▶ **TASK BRIEF**:
Only the pictures are to be omitted; everything else in the listing must be reproduced exactly.
+===+
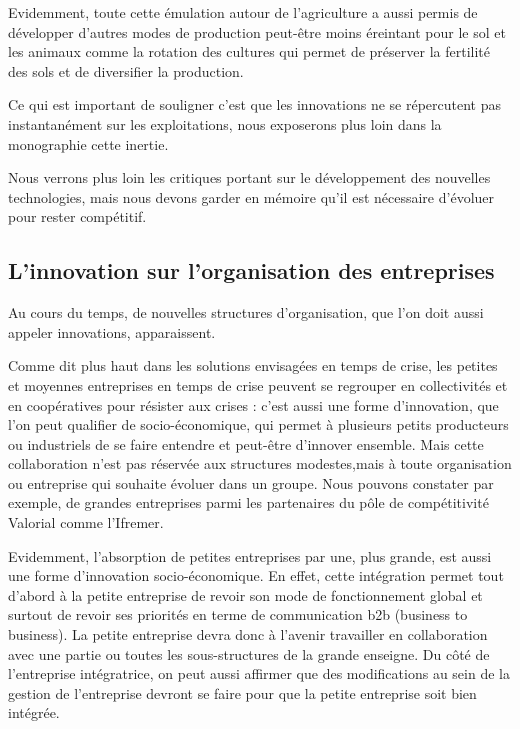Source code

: \documentclass[a4paper,10pt]{report}
\begin{document}
			Evidemment, toute cette émulation autour de l’agriculture a aussi permis de développer d’autres modes de production peut-être moins éreintant pour le sol et les animaux comme la rotation des cultures qui permet de préserver la fertilité des sols et de diversifier la production.
			
			
			Ce qui est important de souligner c’est que les innovations ne se répercutent pas instantanément sur les exploitations, nous exposerons plus loin dans la monographie cette inertie.
			
			Nous verrons plus loin les critiques portant sur le développement des nouvelles technologies, mais nous devons garder en mémoire qu’il est nécessaire d’évoluer pour rester compétitif.
			
			
		\subsection{L'innovation sur l'organisation des entreprises}
			Au cours du temps, de nouvelles structures d’organisation, que l’on doit aussi appeler innovations, apparaissent.
			
			Comme dit plus haut dans les solutions envisagées en temps de crise, les petites et moyennes entreprises en temps de crise peuvent se regrouper en collectivités et en coopératives pour résister aux crises : c’est aussi une forme d’innovation, que l’on peut qualifier de socio-économique, qui permet à plusieurs petits producteurs ou industriels de se faire entendre et peut-être d’innover ensemble. 
			Mais cette collaboration n’est pas réservée aux structures modestes,mais à toute organisation ou entreprise qui souhaite évoluer dans un groupe. Nous pouvons constater par exemple, de grandes entreprises parmi les partenaires du pôle de compétitivité Valorial comme l’Ifremer.
			
			Evidemment, l’absorption de petites entreprises par une, plus grande, est aussi une forme d’innovation socio-économique. En effet, cette intégration permet tout d’abord à la petite entreprise de revoir son mode de fonctionnement global et surtout de revoir ses priorités en terme de communication b2b (business to business). La petite entreprise devra donc à l’avenir travailler en collaboration avec une partie ou toutes les sous-structures de la grande enseigne.
			Du côté de l’entreprise intégratrice, on peut aussi affirmer que des modifications au sein de la gestion de l’entreprise devront se faire pour que la petite entreprise soit bien intégrée. 
			
\end{document}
+===+
▶ **ANSWER TO THIS PROBLEM**:
Source code

: \documentclass[a4paper,10pt]{report}
\begin{document}
			Evidemment, toute cette émulation autour de l’agriculture a aussi permis de développer d’autres modes de production peut-être moins éreintant pour le sol et les animaux comme la rotation des cultures qui permet de préserver la fertilité des sols et de diversifier la production.
			
			
			Ce qui est important de souligner c’est que les innovations ne se répercutent pas instantanément sur les exploitations, nous exposerons plus loin dans la monographie cette inertie.
			
			Nous verrons plus loin les critiques portant sur le développement des nouvelles technologies, mais nous devons garder en mémoire qu’il est nécessaire d’évoluer pour rester compétitif.
			
			
		\subsection{L'innovation sur l'organisation des entreprises}
			Au cours du temps, de nouvelles structures d’organisation, que l’on doit aussi appeler innovations, apparaissent.
			
			Comme dit plus haut dans les solutions envisagées en temps de crise, les petites et moyennes entreprises en temps de crise peuvent se regrouper en collectivités et en coopératives pour résister aux crises : c’est aussi une forme d’innovation, que l’on peut qualifier de socio-économique, qui permet à plusieurs petits producteurs ou industriels de se faire entendre et peut-être d’innover ensemble. 
			Mais cette collaboration n’est pas réservée aux structures modestes,mais à toute organisation ou entreprise qui souhaite évoluer dans un groupe. Nous pouvons constater par exemple, de grandes entreprises parmi les partenaires du pôle de compétitivité Valorial comme l’Ifremer.
			
			Evidemment, l’absorption de petites entreprises par une, plus grande, est aussi une forme d’innovation socio-économique. En effet, cette intégration permet tout d’abord à la petite entreprise de revoir son mode de fonctionnement global et surtout de revoir ses priorités en terme de communication b2b (business to business). La petite entreprise devra donc à l’avenir travailler en collaboration avec une partie ou toutes les sous-structures de la grande enseigne.
			Du côté de l’entreprise intégratrice, on peut aussi affirmer que des modifications au sein de la gestion de l’entreprise devront se faire pour que la petite entreprise soit bien intégrée. 
			
\end{document}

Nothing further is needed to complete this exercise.